Longview Transit Company v. Ferchill
Longview Transit Company v. Ferchill
Opinion of the Court
This case is an abortive appeal from a judgment in an action of sworn account in the District Court of Gregg County. The appeal is dismissed.
Appellee filed a motion to dismiss the appeal on the ground that the appellant’s failure to timely file an appeal bond under Rule 356, Texas Rules of Civil Procedure, deprives this Court of jurisdiction. That motion has been carried with the cáse'. Appellant’s answer to the motion to dismiss is that failure to file the appeal bond within the time allowed by Rule 356 is mere informality and not jurisdictional; and that under Rule 404 appellee’s failure to object to the filing of the bond within 30 days after filing of the transcript in this Court is a waiver of the alleged failure to timely file the bond in the trial court. Appellant’s contention cannot be sustained.

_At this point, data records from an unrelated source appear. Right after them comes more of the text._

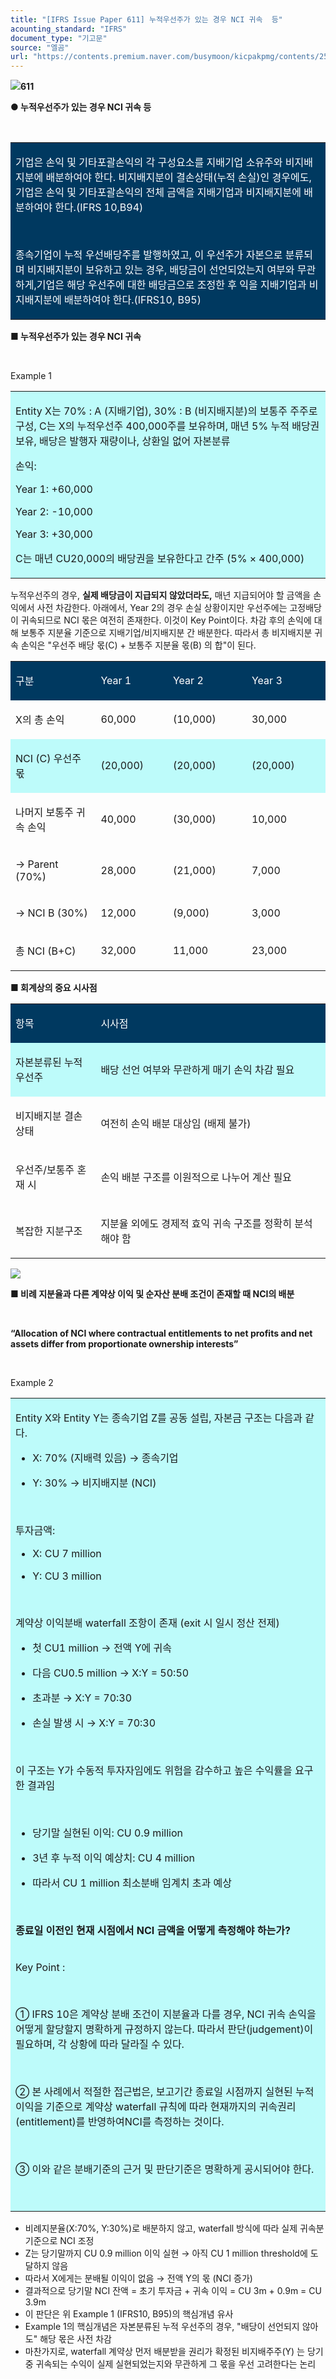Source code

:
 ```yaml
---
title: "[IFRS Issue Paper 611] 누적우선주가 있는 경우 NCI 귀속  등"
acounting_standard: "IFRS"
document_type: "기고문"
source: "엘곰"
url: "https://contents.premium.naver.com/busymoon/kicpakpmg/contents/250430090129052vy"
---
```

![](https://n2.news.naver.com/l.gif?type=content)**611**

**● 누적우선주가 있는 경우 NCI 귀속 등**

​

<table style=""><tbody><tr><td colspan="3" rowspan="1" style="width: 99.99%; height: 129.0px;  background-color: #003960;"><div><p style=""><span style="color:#ffffff;">기업은 손익 및 기타포괄손익의 각 구성요소를 지배기업 소유주와 비지배지분에 배분하여야 한다. 비지배지분이 결손상태(누적 손실)인 경우에도, 기업은 손익 및 기타포괄손익의 전체 금액을 지배기업과 비지배지분에 배분하여야 한다.(IFRS 10,B94)</span></p></div><div><p style=""><span style="color:#ffffff;">​</span></p></div><div><p style=""><span style="color:#ffffff;">종속기업이 누적 우선배당주를 발행하였고, 이 우선주가 자본으로 분류되며 비지배지분이 보유하고 있는 경우, 배당금이 선언되었는지 여부와 무관하게,기업은 해당 우선주에 대한 배당금으로 조정한 후 익을 지배기업과 비지배지분에 배분하여야 한다.(IFRS10, B95)</span></p></div></td></tr></tbody></table>

**■ 누적우선주가 있는 경우 NCI 귀속**

**​**

Example 1

<table style=""><tbody><tr><td colspan="3" rowspan="1" style="width: 99.99%; height: 129.0px;  background-color: #bdfbfa;"><div><p style=""><span style="">Entity X는 70% : A (지배기업), 30% : B (비지배지분)의 보통주 주주로 구성, C는 X의 누적우선주 400,000주를 보유하며, 매년 5% 누적 배당권 보유, 배당은 발행자 재량이나, 상환일 없어 자본분류</span></p></div><div><p style=""><span style="">손익:</span></p></div><div><p style=""><span style="">Year 1</span><span style="">: +60,000</span></p></div><div><p style=""><span style="">Year 2</span><span style="">: -10,000</span></p></div><div><p style=""><span style="">Year 3</span><span style="">: +30,000</span></p></div><div><p style=""><span style="">C는 매년 CU20,000의 배당권을 보유한다고 간주 (5% × 400,000)</span></p></div></td></tr></tbody></table>

누적우선주의 경우, **실제 배당금이 지급되지 않았더라도,** 매년 지급되어야 할 금액을 손익에서 사전 차감한다. 아래에서, Year 2의 경우 손실 상황이지만 우선주에는 고정배당이 귀속되므로 NCI 몫은 여전히 존재한다. 이것이 Key Point이다. 차감 후의 손익에 대해 보통주 지분율 기준으로 지배기업/비지배지분 간 배분한다. 따라서 총 비지배지분 귀속 손익은 "우선주 배당 몫(C) + 보통주 지분율 몫(B) 의 합"이 된다.

<table style=""><tbody><tr><td colspan="1" rowspan="1" style="width: 27.06%; height: 40.0px;  background-color: #003960;"><div><p style=""><span style="color:#ffffff;">구분</span></p></div></td><td colspan="1" rowspan="1" style="width: 22.94%; height: 40.0px;  background-color: #003960;"><div><p style=""><span style="color:#ffffff;">Year 1</span></p></div></td><td colspan="1" rowspan="1" style="width: 25.0%; height: 40.0px;  background-color: #003960;"><div><p style=""><span style="color:#ffffff;">Year 2</span></p></div></td><td colspan="1" rowspan="1" style="width: 25.0%; height: 40.0px;  background-color: #003960;"><div><p style=""><span style="color:#ffffff;">Year 3</span></p></div></td></tr><tr><td colspan="1" rowspan="1" style="width: 27.06%; height: 40.0px;  "><div><p style=""><span style="">X의 총 손익</span></p></div></td><td colspan="1" rowspan="1" style="width: 22.94%; height: 40.0px;  "><div><p style=""><span style="">60,000</span></p></div></td><td colspan="1" rowspan="1" style="width: 25.0%; height: 40.0px;  "><div><p style=""><span style="">(10,000)</span></p></div></td><td colspan="1" rowspan="1" style="width: 25.0%; height: 40.0px;  "><div><p style=""><span style="">30,000</span></p></div></td></tr><tr><td colspan="1" rowspan="1" style="width: 27.06%; height: 40.0px;  background-color: #bdfbfa;"><div><p style=""><span style="">NCI (C) 우선주 몫</span></p></div></td><td colspan="1" rowspan="1" style="width: 22.94%; height: 40.0px;  background-color: #bdfbfa;"><div><p style=""><span style="">(20,000)</span></p></div></td><td colspan="1" rowspan="1" style="width: 25.0%; height: 40.0px;  background-color: #bdfbfa;"><div><p style=""><span style="">(20,000)</span></p></div></td><td colspan="1" rowspan="1" style="width: 25.0%; height: 40.0px;  background-color: #bdfbfa;"><div><p style=""><span style="">(20,000)</span></p></div></td></tr><tr><td colspan="1" rowspan="1" style="width: 27.06%; height: 40.0px;  "><div><p style=""><span style="">나머지 보통주 귀속 손익</span></p></div></td><td colspan="1" rowspan="1" style="width: 22.94%; height: 40.0px;  "><div><p style=""><span style="">40,000</span></p></div></td><td colspan="1" rowspan="1" style="width: 25.0%; height: 40.0px;  "><div><p style=""><span style="">(30,000)</span></p></div></td><td colspan="1" rowspan="1" style="width: 25.0%; height: 40.0px;  "><div><p style=""><span style="">10,000</span></p></div></td></tr><tr><td colspan="1" rowspan="1" style="width: 27.06%; height: 40.0px;  "><div><p style=""><span style="">→ Parent (70%)</span></p></div></td><td colspan="1" rowspan="1" style="width: 22.94%; height: 40.0px;  "><div><p style=""><span style="">28,000</span></p></div></td><td colspan="1" rowspan="1" style="width: 25.0%; height: 40.0px;  "><div><p style=""><span style="">(21,000)</span></p></div></td><td colspan="1" rowspan="1" style="width: 25.0%; height: 40.0px;  "><div><p style=""><span style="">7,000</span></p></div></td></tr><tr><td colspan="1" rowspan="1" style="width: 27.06%; height: 40.0px;  "><div><p style=""><span style="">→ NCI B (30%)</span></p></div></td><td colspan="1" rowspan="1" style="width: 22.94%; height: 40.0px;  "><div><p style=""><span style="">12,000</span></p></div></td><td colspan="1" rowspan="1" style="width: 25.0%; height: 40.0px;  "><div><p style=""><span style="">(9,000)</span></p></div></td><td colspan="1" rowspan="1" style="width: 25.0%; height: 40.0px;  "><div><p style=""><span style="">3,000</span></p></div></td></tr><tr><td colspan="1" rowspan="1" style="width: 27.06%; height: 40.0px;  "><div><p style=""><span style="">총 NCI (B+C)</span></p></div></td><td colspan="1" rowspan="1" style="width: 22.94%; height: 40.0px;  "><div><p style=""><span style="">32,000</span></p></div></td><td colspan="1" rowspan="1" style="width: 25.0%; height: 40.0px;  "><div><p style=""><span style="">11,000</span></p></div></td><td colspan="1" rowspan="1" style="width: 25.0%; height: 40.0px;  "><div><p style=""><span style="">23,000</span></p></div></td></tr></tbody></table>

**■ 회계상의 중요 시사점**

<table style=""><tbody><tr><td colspan="1" rowspan="1" style="width: 27.06%; height: 40.0px;  background-color: #003960;"><div><p style=""><span style="color:#ffffff;">항목</span></p></div></td><td colspan="1" rowspan="1" style="width: 72.94%; height: 40.0px;  background-color: #003960;"><div><p style=""><span style="color:#ffffff;">시사점</span></p></div></td></tr><tr><td colspan="1" rowspan="1" style="width: 27.06%; height: 40.0px;  background-color: #bdfbfa;"><div><p style=""><span style="">자본분류된 누적우선주</span></p></div></td><td colspan="1" rowspan="1" style="width: 72.94%; height: 40.0px;  background-color: #bdfbfa;"><div><p style=""><span style="">배당 선언 여부와 무관하게 매기 손익 차감 필요</span></p></div></td></tr><tr><td colspan="1" rowspan="1" style="width: 27.06%; height: 40.0px;  "><div><p style=""><span style="">비지배지분 결손 상태</span></p></div></td><td colspan="1" rowspan="1" style="width: 72.94%; height: 40.0px;  "><div><p style=""><span style="">여전히 손익 배분 대상임 (배제 불가)</span></p></div></td></tr><tr><td colspan="1" rowspan="1" style="width: 27.06%; height: 40.0px;  "><div><p style=""><span style="">우선주/보통주 혼재 시</span></p></div></td><td colspan="1" rowspan="1" style="width: 72.94%; height: 40.0px;  "><div><p style=""><span style="">손익 배분 구조를 이원적으로 나누어 계산 필요</span></p></div></td></tr><tr><td colspan="1" rowspan="1" style="width: 27.06%; height: 40.0px;  "><div><p style=""><span style="">복잡한 지분구조</span></p></div></td><td colspan="1" rowspan="1" style="width: 72.94%; height: 40.0px;  "><div><p style=""><span style="">지분율 외에도 </span><span style="">경제적 효익 귀속 구조</span><span style="">를 정확히 분석해야 함</span></p></div></td></tr></tbody></table>

![](https://scs-phinf.pstatic.net/MjAyNTA0MzBfMjg3/MDAxNzQ1OTcxMTgzMTIy.t0RpRMolxpTVCHM3V4nYxQmJbBWQt08vWWfo6adk8t4g.Wy_xz2W8yDrnfNJmQdWXaSnnk75QWRWRaWlGnkJdBFsg.PNG/image.png?type=w800)

**■ 비례 지분율과 다른 계약상 이익 및 순자산 분배 조건이 존재할 때 NCI의 배분**

**​**

**“Allocation of NCI where contractual entitlements to net profits and net assets differ from proportionate ownership interests”**

**​**

Example 2

<table style=""><tbody><tr><td colspan="3" rowspan="1" style="width: 100.0%; height: 64.5px;  background-color: #bdfbfa;"><div><p style=""><span style="">Entity X와 Entity Y는 종속기업 Z를 공동 설립, 자본금 구조는 다음과 같다.</span></p><ul><li><p style=""><span style="">X: 70%</span><span style=""> (지배력 있음) → 종속기업</span></p></li><li><p style=""><span style="">Y: 30%</span><span style=""> → 비지배지분 (NCI)</span></p></li></ul><p style=""><span style="">​</span></p><p style=""><span style="">투자금액:</span></p><ul><li><p style=""><span style="">X: CU 7 million</span></p></li><li><p style=""><span style="">Y: CU 3 million</span></p></li></ul><p style=""><span style="">​</span></p><p style=""><span style="">계약상 이익분배 waterfall 조항이 존재 (exit 시 일시 정산 전제)</span></p><ul><li><p style=""><span style="">첫 CU1 million → 전액 Y에 귀속</span></p></li><li><p style=""><span style="">다음 CU0.5 million → </span><span style="">X:Y = 50:50</span></p></li><li><p style=""><span style="">초과분 → </span><span style="">X:Y = 70:30</span></p></li><li><p style=""><span style="">손실 발생 시 → X:Y = 70:30</span></p></li></ul><p style=""><span style="">​</span></p><p style=""><span style="">이 구조는 Y가 수동적 투자자임에도 위험을 감수하고 높은 수익률을 요구한 결과임</span></p><p style=""><span style="">​</span></p><ul><li><p style=""><span style="">당기말 실현된 이익: CU 0.9 million</span></p></li><li><p style=""><span style="">3년 후 누적 이익 예상치</span><span style="">: CU 4 million</span></p></li><li><p style=""><span style="">따라서 CU 1 million 최소분배 임계치 초과 예상</span></p></li></ul><p style=""><span style="">​</span></p><p style=""><span style=""><b>종료일 이전인 현재 시점에서 NCI 금액을 어떻게 측정해야 하는가?</b></span></p></div></td></tr><tr><td colspan="3" rowspan="1" style="width: 100.0%; height: 64.5px;  background-color: #bdfbfa;"><div><p style=""><span style="">Key Point :</span></p></div><div><p style=""><span style="">​</span></p></div><div><p style=""><span style="">① IFRS 10은 계약상 분배 조건이 지분율과 다를 경우, NCI 귀속 손익을 어떻게 할당할지 명확하게 규정하지 않는다. 따라서 판단(judgement)이 필요하며, 각 상황에 따라 달라질 수 있다.</span></p></div><div><p style=""><span style="">​</span></p></div><div><p style=""><span style="">② 본 사례에서 적절한 접근법은, 보고기간 종료일 시점까지 실현된 누적 이익을 기준으로 계약상 waterfall 규칙에 따라 현재까지의 귀속권리(entitlement)를 반영하여NCI를 측정하는 것이다.</span></p></div><div><p style=""><span style="">​</span></p></div><div><p style=""><span style="">③ 이와 같은 분배기준의 근거 및 판단기준은 명확하게 공시되어야 한다.</span></p></div><div><p style=""><span style="">​</span></p></div></td></tr></tbody></table>

- 비례지분율(X:70%, Y:30%)로 배분하지 않고, waterfall 방식에 따라 실제 귀속분 기준으로 NCI 조정
- Z는 당기말까지 CU 0.9 million 이익 실현 → 아직 CU 1 million threshold에 도달하지 않음
- 따라서 X에게는 분배될 이익이 없음 → 전액 Y의 몫 (NCI 증가)
- 결과적으로 당기말 NCI 잔액 = 초기 투자금 + 귀속 이익 = CU 3m + 0.9m = CU 3.9m
- 이 판단은 위 Example 1 (IFRS10, B95)의 핵심개념 유사
- Example 1의 핵심개념은 자본분류된 누적 우선주의 경우, "배당이 선언되지 않아도" 해당 몫은 사전 차감
- 마찬가지로, waterfall 계약상 먼저 배분받을 권리가 확정된 비지배주주(Y) 는 당기 중 귀속되는 수익이 실제 실현되었는지와 무관하게 그 몫을 우선 고려한다는 논리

Judgment was pronounced in the trial court on May 15, 1957. Motion for new-trial was filed May 20,1957. The transcript does not show a formal written order by the trial judge setting a hearing date on the motion for new trial, but several instruments incorporated in the transcript reT cite that it was set for hearing June 28, 1957. The motion was not presented to the court on June 28th, but as the court term was to end June 30, 1957, on June 28th preceding end of the term, the trial judge entered an order extending the term to July 30, 1957. Next, the record shows a written agreement dated and filed July 15, 1957, in which the parties agree to a setting of the motion for new trial for hearing on July 19, 1957. The appellant construes this last-mentioned instrument as an agreement of the parties to postpone the hearing on the motion in accordance with subd. 3, Rule 329-b, and a compliance therewith. The motion for new trial was overruled by the trial judge in an order dated and filed July 19, 1957.
The appeal cost bond was filed with the clerk of the trial court August 16, 1957, which is more than 30 days after the date the motion for new trial was overruled; the filing therefore does not comply with Rule 356 and appellee’s motion must be sustained and the appeal dismissed. See Glidden Co. v. Aetna Casualty & Surety Co., Tex. 291 S.W.2d 315.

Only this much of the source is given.